- Starring: Geo Beach
- Country of origin: United States
- No. of seasons: 1
- No. of episodes: 13

Production
- Running time: 60 Minutes (with commercials)
- Production company: Moore Huntley Productions

Original release
- Network: History Channel
- Release: May 8 – August 3, 2008

= Tougher In Alaska =

Tougher In Alaska is a program on the History Channel that was a part of the network's "American Original Series" lineup. Starring long-time Alaska resident Geo Beach, the program explored the dangerous and extraordinary efforts put forth by Alaskans to perform jobs and provide services in such a remote, large, rugged, and hostile place. The program premiered on May 8, 2008 and aired one 13-episode season. The series was produced by Moore Huntley Productions, whose previous programs include several other programs about Alaska. The Principal Cinematographer was Daniel J. Lyons of Vermont Films.

==Format==
Each episode featured several related occupations in which Geo Beach joins the workers for a hands-on approach to the unique dangers of performing their job in Alaska, in a manner somewhat similar to the Discovery Channel program Dirty Jobs. The program switched back and forth between these jobs throughout each episode.

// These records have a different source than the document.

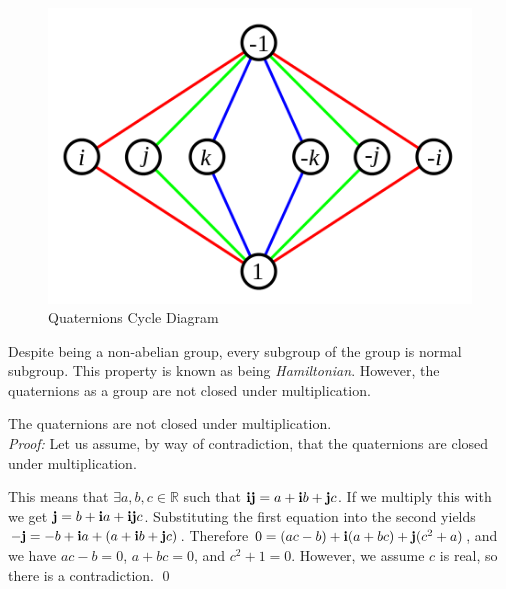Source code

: \begin{figure}[H]
\centering
\includegraphics[width = .75\textwidth]{Figures/cycle.png}
\caption{Quaternions Cycle Diagram}
\label{fig:cycle}
\end{figure}
Despite being a non-abelian group, every subgroup of the group is normal subgroup.
This property is known as being \textit{Hamiltonian}.
However, the quaternions as a group are not closed under multiplication.
\begin{thm} The quaternions are not closed under multiplication.
\noindent \\ \textit{Proof:}
Let us assume, by way of contradiction, that the quaternions are closed under multiplication.

This means that $\exists a,b,c \in \mathbb{R}$ such that $\text{\textbf{i}}\text{\textbf{j}} = a + \text{\textbf{i}} b + \text{\textbf{j}} c$.
If we multiply this with \qi we get $\text{\textbf{j}} = b + \text{\textbf{i}} a + \text{\textbf{i}} \text{\textbf{j}} c$.
Substituting the first equation into the second yields $-\text{\textbf{j}} = -b + \text{\textbf{i}} a + (a + \text{\textbf{i}} b + \text{\textbf{j}} c)$.
Therefore $0 = (ac - b) + \text{\textbf{i}}(a + bc) + \text{\textbf{j}}(c^2 + a)$, and we have $ac-b = 0$, $a+bc=0$, and $c^2 + 1 = 0$.
However, we assume $c$ is real, so there is a contradiction. \qed

\end{thm}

Beach frequently commented on just how difficult or different life in Alaska can be, not only in the jobs themselves but also in the effort it takes just to get to where he or the fruits of his labor need to go.

==DVD releases==
The one season of the program, featuring all 13 episodes, became available on DVD on September 30, 2008.

==Broadcast Airings==
Repeats of the series are currently airing on the digital broadcast network Quest.